1927, 35 Minutes
This charming 35-minute film captures a unique insight into Orange life and businesses between the two World Wars. The silent black and white footage includes aspects such as the local flour mills and bakeries, the ladies of the Country Women’s Association, members of the Orange Municipal and Canobolas Shire council, and well–known contemporary local identities such as Henry Hansen, the founder of Hansen’s Jewellery.
The footage was donated to the NFSA by Alan Press, a projectionist for Snider and Dean’s Orange Cinemas who helped clear out the building when the cinema ceased operations in 1964. In one of the cupboards he discovered a few spools of film, including the nitrate negative of footage of the town. He nearly sent it off to the tip, but instead decided to keep it. In 2006, Press heard on ABC radio about the restoration work being done by the NFSA on another feature film. Remembering the nitrate film he had saved so long ago, he decided to contact us to see if we were interested. And indeed we were!

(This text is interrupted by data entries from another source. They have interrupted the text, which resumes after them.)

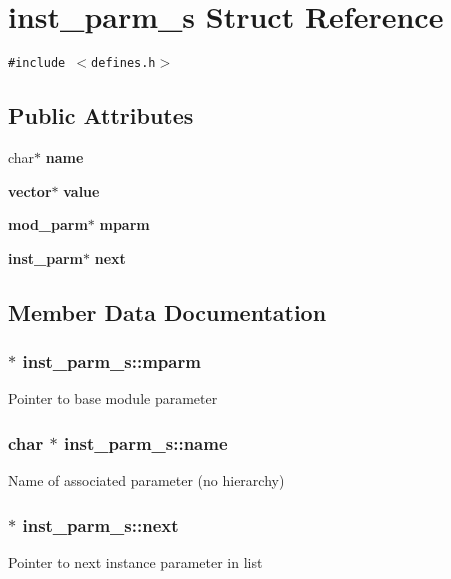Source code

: \section{inst\_\-parm\_\-s  Struct Reference}
\label{structinst__parm__s}
{\tt \#include $<$defines.h$>$}

\subsection*{Public Attributes}
\begin{CompactItemize}
\item 
char$\ast$ {\bf name}
\item 
{\bf vector}$\ast$ {\bf value}
\item 
{\bf mod\_\-parm}$\ast$ {\bf mparm}
\item 
{\bf inst\_\-parm}$\ast$ {\bf next}
\end{CompactItemize}


\subsection{Member Data Documentation}
\subsubsection{ $\ast$ inst\_\-parm\_\-s::mparm}\label{structinst__parm__s_m2}


Pointer to base module parameter 
\subsubsection{\setlength{\rightskip}{0pt plus 5cm}char $\ast$ inst\_\-parm\_\-s::name}\label{structinst__parm__s_m0}


Name of associated parameter (no hierarchy) 
\subsubsection{ $\ast$ inst\_\-parm\_\-s::next}\label{structinst__parm__s_m3}


Pointer to next instance parameter in list 
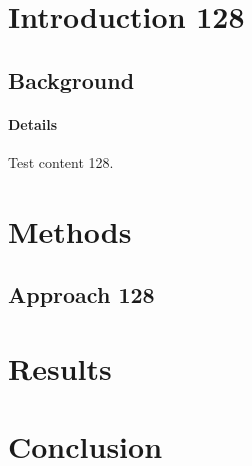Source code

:\documentclass{article}
\begin{document}
\section{Introduction 128}
\subsection{Background}
\paragraph{Details} Test content 128.
\section{Methods}
\subsection{Approach 128}
\section{Results}
\section{Conclusion}
\end{document}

Closer inspection of the reels revealed beautiful, clear images of a mid-1920s Australian town, its inhabitants and businesses. With assistance from staff at the NFSA, Alan was able to identify that most of the film was shot in Orange and the surrounding district. But the identity of the filmmaker still remains a mystery. Alan and other members of the Orange Historical Society thought the film may have been shot by, or for, a family named Passlow, who were connected with cinemas in Orange or Wellington.